The Four Phases of Parenting
As with the butterfly egg, an infant is very fragile. During this phase of life, we nurture, protect and give our babies everything they need to flourish. But giving my daughter everything she needed took a lot out of me. I quickly learned that being a new mom was the most amazing yet most terrifying thing I had ever experienced. I was overwhelmed, exhausted and really pissed that nobody mentioned how hard breastfeeding would be. Thank God, these feelings only lasted a few months (except for the feeling exhausted part, of course). The most important lesson I learned during this phase of parenting was how to listen to my inner voice and trust my instincts. I also learned that while milestones are important, not meeting every one of them is nothing to freak out about. True to her inherited stubborn streak, my daughter did (and still does) everything when she was good and ready.

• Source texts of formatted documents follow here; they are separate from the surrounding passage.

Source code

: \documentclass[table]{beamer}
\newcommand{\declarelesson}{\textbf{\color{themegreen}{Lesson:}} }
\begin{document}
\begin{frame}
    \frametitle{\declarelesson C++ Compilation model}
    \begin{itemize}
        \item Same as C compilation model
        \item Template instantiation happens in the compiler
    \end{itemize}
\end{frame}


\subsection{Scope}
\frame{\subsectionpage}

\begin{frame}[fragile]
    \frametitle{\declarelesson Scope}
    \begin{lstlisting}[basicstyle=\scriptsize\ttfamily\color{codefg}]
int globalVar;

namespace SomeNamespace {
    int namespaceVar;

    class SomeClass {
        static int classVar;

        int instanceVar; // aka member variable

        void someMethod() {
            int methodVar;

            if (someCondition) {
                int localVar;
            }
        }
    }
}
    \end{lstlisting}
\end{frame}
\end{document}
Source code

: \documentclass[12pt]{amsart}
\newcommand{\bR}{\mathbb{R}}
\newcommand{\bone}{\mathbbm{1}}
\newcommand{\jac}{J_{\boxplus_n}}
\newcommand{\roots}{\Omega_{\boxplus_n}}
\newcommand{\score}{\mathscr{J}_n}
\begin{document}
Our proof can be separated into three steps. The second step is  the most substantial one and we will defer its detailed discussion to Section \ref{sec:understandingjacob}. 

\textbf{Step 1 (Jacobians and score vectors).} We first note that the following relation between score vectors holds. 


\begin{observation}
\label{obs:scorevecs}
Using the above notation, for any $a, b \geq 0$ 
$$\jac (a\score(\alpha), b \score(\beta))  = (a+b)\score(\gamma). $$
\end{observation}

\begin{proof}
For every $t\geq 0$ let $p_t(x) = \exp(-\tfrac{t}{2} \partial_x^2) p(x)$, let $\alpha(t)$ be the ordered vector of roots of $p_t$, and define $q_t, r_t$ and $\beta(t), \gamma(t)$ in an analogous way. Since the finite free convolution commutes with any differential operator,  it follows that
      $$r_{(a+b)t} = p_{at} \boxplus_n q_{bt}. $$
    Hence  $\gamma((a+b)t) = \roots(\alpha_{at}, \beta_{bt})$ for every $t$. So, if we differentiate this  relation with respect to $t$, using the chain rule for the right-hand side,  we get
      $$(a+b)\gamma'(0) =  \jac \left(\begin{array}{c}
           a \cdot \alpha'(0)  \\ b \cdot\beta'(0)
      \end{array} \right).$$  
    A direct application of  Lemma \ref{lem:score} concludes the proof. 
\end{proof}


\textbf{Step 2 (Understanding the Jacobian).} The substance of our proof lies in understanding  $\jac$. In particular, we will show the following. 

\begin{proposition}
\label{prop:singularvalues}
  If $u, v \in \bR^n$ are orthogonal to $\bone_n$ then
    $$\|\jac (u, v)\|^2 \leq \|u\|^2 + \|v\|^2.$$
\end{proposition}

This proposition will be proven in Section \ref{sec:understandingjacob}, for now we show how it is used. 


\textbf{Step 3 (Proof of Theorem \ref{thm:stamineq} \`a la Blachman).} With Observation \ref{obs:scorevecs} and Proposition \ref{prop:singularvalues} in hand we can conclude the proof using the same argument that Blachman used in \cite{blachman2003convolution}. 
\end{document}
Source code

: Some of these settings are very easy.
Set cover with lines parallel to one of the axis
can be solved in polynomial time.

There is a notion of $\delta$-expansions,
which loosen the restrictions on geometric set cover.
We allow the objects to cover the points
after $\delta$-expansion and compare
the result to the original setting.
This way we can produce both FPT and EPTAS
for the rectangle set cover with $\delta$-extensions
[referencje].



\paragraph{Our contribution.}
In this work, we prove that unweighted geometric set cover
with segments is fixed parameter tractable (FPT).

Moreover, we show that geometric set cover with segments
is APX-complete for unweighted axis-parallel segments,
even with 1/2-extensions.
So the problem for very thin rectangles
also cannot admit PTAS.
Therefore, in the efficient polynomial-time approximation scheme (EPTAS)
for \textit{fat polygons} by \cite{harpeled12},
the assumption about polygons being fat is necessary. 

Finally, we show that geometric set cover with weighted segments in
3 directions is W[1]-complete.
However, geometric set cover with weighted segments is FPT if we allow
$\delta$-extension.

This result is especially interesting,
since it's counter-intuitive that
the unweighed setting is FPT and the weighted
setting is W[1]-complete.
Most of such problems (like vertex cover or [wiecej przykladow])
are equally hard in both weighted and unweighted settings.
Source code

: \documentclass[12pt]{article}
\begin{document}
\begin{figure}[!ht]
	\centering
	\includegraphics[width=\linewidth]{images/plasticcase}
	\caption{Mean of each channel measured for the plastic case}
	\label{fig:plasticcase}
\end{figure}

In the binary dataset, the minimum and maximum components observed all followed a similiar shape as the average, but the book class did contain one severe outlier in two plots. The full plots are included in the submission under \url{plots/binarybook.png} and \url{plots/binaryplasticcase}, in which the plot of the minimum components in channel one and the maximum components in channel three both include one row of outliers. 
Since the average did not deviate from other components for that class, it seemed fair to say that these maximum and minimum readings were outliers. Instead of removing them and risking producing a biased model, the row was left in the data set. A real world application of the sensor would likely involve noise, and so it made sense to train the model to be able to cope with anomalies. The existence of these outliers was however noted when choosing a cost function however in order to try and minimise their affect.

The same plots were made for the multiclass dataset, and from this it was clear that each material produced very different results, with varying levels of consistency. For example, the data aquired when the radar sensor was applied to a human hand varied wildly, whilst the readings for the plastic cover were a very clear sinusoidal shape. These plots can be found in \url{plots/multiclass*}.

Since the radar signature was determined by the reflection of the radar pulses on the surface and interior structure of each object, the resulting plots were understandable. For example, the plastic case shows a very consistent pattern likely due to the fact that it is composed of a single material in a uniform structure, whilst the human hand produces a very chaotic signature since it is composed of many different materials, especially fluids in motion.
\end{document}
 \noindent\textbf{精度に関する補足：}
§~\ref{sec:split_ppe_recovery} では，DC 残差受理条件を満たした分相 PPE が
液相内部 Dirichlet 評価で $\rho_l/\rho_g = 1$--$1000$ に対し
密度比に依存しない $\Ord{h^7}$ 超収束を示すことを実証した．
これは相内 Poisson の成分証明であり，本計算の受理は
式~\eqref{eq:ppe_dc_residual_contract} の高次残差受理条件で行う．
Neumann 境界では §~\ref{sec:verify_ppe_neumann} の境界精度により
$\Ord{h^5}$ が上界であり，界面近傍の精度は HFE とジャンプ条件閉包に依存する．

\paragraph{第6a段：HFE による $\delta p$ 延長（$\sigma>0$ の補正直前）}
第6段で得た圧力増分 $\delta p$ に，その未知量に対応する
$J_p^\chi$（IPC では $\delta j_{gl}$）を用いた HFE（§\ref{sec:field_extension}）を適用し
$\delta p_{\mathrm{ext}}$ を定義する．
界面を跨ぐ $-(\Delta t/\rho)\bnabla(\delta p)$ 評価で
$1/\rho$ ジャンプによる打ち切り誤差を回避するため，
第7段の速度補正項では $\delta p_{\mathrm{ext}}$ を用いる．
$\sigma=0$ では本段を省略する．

When the egg hatches, it enters the feeding and growth phase of a caterpillar. The caterpillar will outgrow and shed its skin several times, just as children go through several stages of physical, social and emotional growth during these years. I’m currently in this challenging yet rewarding phase of parenting. As my daughter begins to understand her place in the world, she is becoming more confident, responsible and independent. But with that comes the testing of boundaries and patience. She has experienced quite a few physical and emotional bumps and bruises as she learns about self-control, self-discipline, self-esteem, self-reliance and self-sufficiency. And so have I. Throughout this “self“ stage, I have found consistency to be extremely important. That means keeping my word—whether it’s sticking to bedtime, a promise for a trip to the zoo, or a punishment for misbehavior. It also means remembering that all of my words and actions lay the foundation for her moral compass. Children learn what they live. The gifts and challenges of everyday life are teachable moments for her to witness my virtues and values in action. And through those lessons, I find myself becoming more of the person that I want her to be.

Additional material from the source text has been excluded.